* **TASK INPUT**
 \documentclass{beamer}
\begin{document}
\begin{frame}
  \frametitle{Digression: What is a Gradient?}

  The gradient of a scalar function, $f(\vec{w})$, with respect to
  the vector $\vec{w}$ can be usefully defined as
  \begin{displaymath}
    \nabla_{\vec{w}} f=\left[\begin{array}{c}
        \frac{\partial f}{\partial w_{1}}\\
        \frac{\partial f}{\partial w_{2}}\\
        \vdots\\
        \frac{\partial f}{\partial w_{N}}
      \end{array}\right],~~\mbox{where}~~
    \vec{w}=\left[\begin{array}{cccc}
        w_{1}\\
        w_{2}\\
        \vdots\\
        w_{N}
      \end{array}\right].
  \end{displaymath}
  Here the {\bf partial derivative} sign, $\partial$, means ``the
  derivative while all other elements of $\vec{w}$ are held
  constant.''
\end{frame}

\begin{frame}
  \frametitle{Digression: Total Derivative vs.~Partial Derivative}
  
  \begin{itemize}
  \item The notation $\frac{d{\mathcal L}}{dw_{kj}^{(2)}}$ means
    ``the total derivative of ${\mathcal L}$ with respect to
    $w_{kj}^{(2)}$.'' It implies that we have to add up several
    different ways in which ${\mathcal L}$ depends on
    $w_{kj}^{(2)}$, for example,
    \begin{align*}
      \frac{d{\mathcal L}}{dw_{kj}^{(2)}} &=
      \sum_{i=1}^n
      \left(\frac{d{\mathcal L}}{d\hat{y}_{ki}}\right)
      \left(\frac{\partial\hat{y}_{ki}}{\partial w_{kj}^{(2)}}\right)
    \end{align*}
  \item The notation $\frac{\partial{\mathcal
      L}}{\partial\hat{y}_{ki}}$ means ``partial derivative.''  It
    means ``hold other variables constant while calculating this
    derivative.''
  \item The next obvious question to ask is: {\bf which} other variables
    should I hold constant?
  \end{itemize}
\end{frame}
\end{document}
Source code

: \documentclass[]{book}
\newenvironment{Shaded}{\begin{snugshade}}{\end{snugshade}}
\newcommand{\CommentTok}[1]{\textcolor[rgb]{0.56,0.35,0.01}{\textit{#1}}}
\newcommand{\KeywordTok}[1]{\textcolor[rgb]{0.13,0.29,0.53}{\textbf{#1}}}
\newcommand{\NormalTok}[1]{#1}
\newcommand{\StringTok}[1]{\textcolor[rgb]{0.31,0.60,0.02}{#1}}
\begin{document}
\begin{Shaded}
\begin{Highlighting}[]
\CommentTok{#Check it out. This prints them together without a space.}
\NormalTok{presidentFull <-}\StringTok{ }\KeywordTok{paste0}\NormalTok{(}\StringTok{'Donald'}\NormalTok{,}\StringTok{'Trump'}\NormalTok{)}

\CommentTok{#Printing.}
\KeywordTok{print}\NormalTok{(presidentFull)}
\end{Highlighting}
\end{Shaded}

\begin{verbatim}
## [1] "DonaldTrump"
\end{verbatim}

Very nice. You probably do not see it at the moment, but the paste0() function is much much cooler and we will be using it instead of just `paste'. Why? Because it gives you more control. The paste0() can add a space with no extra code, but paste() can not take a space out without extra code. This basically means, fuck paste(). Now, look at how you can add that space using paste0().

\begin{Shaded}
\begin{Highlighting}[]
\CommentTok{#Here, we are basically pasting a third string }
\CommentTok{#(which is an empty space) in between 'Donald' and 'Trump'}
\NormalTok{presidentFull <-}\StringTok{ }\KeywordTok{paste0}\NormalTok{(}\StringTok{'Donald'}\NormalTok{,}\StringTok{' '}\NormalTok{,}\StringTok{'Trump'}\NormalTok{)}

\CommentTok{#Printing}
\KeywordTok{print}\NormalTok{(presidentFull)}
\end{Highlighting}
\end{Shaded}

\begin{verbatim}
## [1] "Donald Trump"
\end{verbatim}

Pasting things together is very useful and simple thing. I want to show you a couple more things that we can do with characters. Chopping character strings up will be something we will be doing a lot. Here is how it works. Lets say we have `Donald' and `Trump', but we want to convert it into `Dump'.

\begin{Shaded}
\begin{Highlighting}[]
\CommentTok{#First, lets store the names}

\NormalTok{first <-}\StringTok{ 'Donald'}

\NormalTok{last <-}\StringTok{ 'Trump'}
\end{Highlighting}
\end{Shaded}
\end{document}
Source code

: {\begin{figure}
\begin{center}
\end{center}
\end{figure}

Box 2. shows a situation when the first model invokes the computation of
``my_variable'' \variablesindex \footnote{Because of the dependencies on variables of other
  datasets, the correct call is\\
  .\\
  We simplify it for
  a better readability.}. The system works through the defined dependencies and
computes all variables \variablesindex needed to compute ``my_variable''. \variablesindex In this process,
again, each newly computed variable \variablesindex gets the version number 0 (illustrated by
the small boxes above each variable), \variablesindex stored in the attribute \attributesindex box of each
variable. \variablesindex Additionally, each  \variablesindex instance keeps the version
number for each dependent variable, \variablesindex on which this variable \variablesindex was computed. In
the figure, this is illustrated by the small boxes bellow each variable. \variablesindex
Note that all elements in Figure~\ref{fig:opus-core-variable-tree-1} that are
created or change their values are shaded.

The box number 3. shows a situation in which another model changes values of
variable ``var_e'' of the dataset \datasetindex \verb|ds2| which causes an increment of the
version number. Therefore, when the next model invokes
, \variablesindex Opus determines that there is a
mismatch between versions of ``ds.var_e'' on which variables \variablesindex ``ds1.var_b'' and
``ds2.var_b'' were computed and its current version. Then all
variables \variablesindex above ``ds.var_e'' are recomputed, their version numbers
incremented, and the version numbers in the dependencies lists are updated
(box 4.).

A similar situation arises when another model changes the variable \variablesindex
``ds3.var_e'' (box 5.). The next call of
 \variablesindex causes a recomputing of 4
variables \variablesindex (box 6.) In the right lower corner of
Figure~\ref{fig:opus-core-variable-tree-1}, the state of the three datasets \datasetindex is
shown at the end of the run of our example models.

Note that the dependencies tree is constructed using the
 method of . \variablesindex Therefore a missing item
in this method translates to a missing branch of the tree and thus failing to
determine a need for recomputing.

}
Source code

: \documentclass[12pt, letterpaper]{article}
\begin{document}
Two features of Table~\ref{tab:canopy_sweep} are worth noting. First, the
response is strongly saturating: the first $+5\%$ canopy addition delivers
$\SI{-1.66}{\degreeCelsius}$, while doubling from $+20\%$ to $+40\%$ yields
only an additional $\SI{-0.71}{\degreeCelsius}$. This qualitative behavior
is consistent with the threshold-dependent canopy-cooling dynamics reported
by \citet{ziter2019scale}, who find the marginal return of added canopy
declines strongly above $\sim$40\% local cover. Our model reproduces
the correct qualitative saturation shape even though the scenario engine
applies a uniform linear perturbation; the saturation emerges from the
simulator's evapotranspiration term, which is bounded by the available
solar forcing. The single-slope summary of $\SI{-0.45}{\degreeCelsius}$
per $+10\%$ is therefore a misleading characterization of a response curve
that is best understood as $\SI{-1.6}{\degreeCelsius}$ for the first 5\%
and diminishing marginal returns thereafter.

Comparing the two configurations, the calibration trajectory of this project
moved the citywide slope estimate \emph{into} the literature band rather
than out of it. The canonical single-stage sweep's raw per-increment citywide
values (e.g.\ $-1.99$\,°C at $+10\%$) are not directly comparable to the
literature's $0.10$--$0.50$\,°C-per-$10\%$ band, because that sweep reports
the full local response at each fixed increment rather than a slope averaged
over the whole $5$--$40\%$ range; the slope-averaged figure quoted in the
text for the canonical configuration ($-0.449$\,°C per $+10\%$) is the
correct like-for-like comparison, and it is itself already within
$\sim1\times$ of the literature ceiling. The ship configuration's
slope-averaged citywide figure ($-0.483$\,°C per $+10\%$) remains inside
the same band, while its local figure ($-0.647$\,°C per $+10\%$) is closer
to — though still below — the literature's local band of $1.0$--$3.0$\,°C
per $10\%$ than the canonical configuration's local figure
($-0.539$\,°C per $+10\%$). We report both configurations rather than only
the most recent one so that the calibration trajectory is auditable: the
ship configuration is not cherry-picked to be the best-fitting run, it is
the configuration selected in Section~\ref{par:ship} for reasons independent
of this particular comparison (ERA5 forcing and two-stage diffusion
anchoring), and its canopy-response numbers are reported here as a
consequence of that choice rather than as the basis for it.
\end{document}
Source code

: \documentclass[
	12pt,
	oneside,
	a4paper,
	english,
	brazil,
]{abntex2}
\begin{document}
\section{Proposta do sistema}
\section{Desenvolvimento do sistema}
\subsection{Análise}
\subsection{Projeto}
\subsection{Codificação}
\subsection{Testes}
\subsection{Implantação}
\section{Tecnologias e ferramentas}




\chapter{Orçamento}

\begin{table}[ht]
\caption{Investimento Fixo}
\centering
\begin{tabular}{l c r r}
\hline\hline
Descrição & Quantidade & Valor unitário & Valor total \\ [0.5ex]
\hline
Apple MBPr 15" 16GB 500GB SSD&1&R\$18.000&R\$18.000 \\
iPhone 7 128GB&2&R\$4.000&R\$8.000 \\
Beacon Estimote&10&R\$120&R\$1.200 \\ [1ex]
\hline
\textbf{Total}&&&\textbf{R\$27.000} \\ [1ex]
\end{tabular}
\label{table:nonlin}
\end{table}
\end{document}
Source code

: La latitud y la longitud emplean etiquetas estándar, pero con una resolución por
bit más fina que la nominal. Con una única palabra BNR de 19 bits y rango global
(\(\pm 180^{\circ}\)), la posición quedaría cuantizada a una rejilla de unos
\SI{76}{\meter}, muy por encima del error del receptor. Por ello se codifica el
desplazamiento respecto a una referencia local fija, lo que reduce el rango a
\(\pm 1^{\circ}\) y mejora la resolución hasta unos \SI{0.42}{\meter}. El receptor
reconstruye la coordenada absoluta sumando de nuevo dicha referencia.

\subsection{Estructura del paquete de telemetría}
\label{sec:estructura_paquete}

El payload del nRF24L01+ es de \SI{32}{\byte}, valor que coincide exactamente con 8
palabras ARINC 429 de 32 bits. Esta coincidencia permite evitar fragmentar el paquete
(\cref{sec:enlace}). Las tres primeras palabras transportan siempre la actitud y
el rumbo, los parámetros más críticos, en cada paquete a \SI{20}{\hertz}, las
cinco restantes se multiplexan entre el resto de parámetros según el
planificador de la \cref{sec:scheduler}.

* **REQUIRED WORK**
Among the records, find the lines that contain "example" and copy each of them.

* **RESPONSE BOX**
    $w_{kj}^{(2)}$, for example,
shown at the end of the run of our example models.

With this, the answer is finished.